**** Information supplied

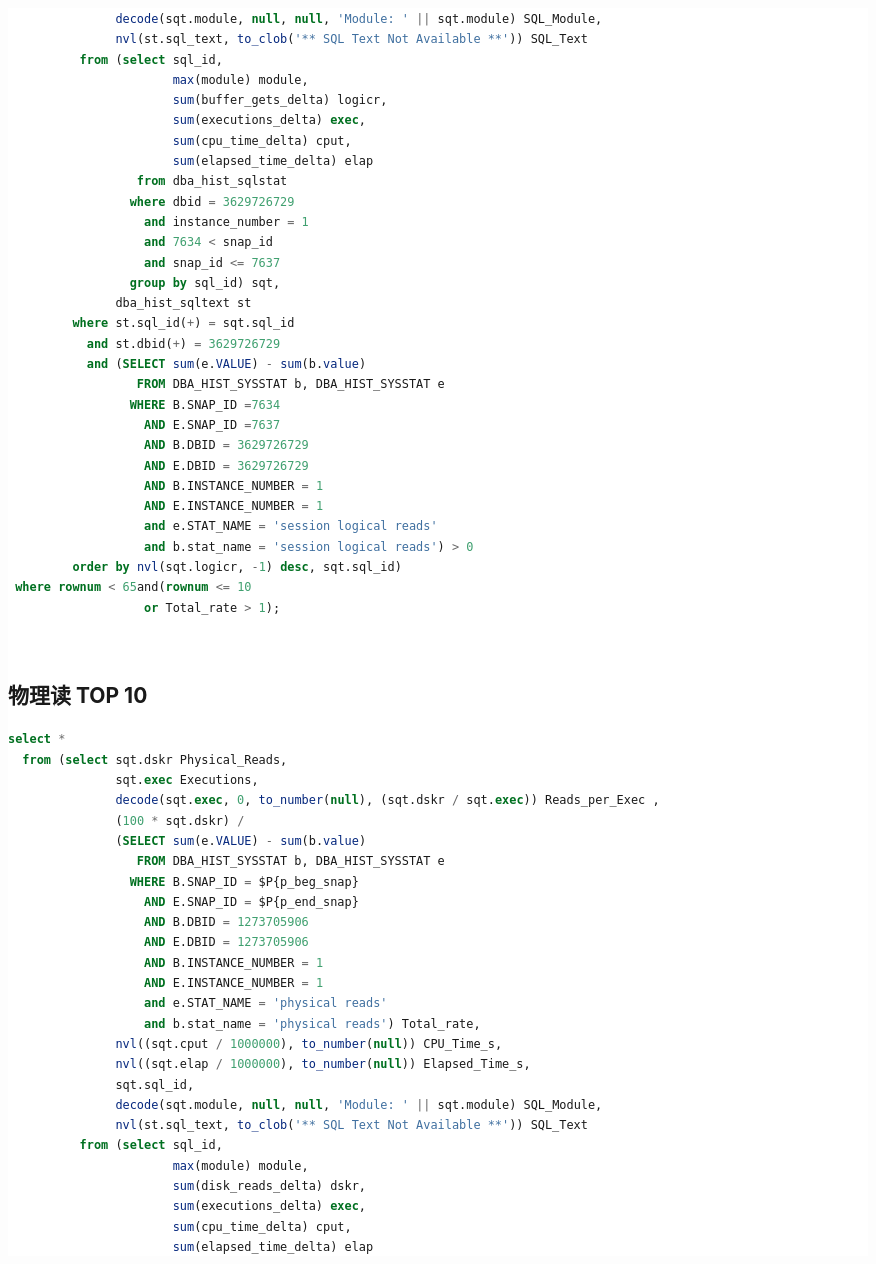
 ```sql
               decode(sqt.module, null, null, 'Module: ' || sqt.module) SQL_Module,
               nvl(st.sql_text, to_clob('** SQL Text Not Available **')) SQL_Text
          from (select sql_id,
                       max(module) module,
                       sum(buffer_gets_delta) logicr,
                       sum(executions_delta) exec,
                       sum(cpu_time_delta) cput,
                       sum(elapsed_time_delta) elap
                  from dba_hist_sqlstat
                 where dbid = 3629726729
                   and instance_number = 1
                   and 7634 < snap_id
                   and snap_id <= 7637
                 group by sql_id) sqt,
               dba_hist_sqltext st
         where st.sql_id(+) = sqt.sql_id
           and st.dbid(+) = 3629726729
           and (SELECT sum(e.VALUE) - sum(b.value)
                  FROM DBA_HIST_SYSSTAT b, DBA_HIST_SYSSTAT e
                 WHERE B.SNAP_ID =7634
                   AND E.SNAP_ID =7637
                   AND B.DBID = 3629726729
                   AND E.DBID = 3629726729
                   AND B.INSTANCE_NUMBER = 1
                   AND E.INSTANCE_NUMBER = 1
                   and e.STAT_NAME = 'session logical reads'
                   and b.stat_name = 'session logical reads') > 0
         order by nvl(sqt.logicr, -1) desc, sqt.sql_id)
 where rownum < 65and(rownum <= 10
                   or Total_rate > 1);
```

‍

## 物理读 TOP 10

```sql
select *
  from (select sqt.dskr Physical_Reads,
               sqt.exec Executions,
               decode(sqt.exec, 0, to_number(null), (sqt.dskr / sqt.exec)) Reads_per_Exec ,
               (100 * sqt.dskr) /
               (SELECT sum(e.VALUE) - sum(b.value)
                  FROM DBA_HIST_SYSSTAT b, DBA_HIST_SYSSTAT e
                 WHERE B.SNAP_ID = $P{p_beg_snap}
                   AND E.SNAP_ID = $P{p_end_snap}
                   AND B.DBID = 1273705906
                   AND E.DBID = 1273705906
                   AND B.INSTANCE_NUMBER = 1
                   AND E.INSTANCE_NUMBER = 1
                   and e.STAT_NAME = 'physical reads'
                   and b.stat_name = 'physical reads') Total_rate,
               nvl((sqt.cput / 1000000), to_number(null)) CPU_Time_s,
               nvl((sqt.elap / 1000000), to_number(null)) Elapsed_Time_s,
               sqt.sql_id,
               decode(sqt.module, null, null, 'Module: ' || sqt.module) SQL_Module,
               nvl(st.sql_text, to_clob('** SQL Text Not Available **')) SQL_Text
          from (select sql_id,
                       max(module) module,
                       sum(disk_reads_delta) dskr,
                       sum(executions_delta) exec,
                       sum(cpu_time_delta) cput,
                       sum(elapsed_time_delta) elap
```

********

Please report how many lines in the records contain the string "logicr", and write nothing besides that number.

Exercise solution
2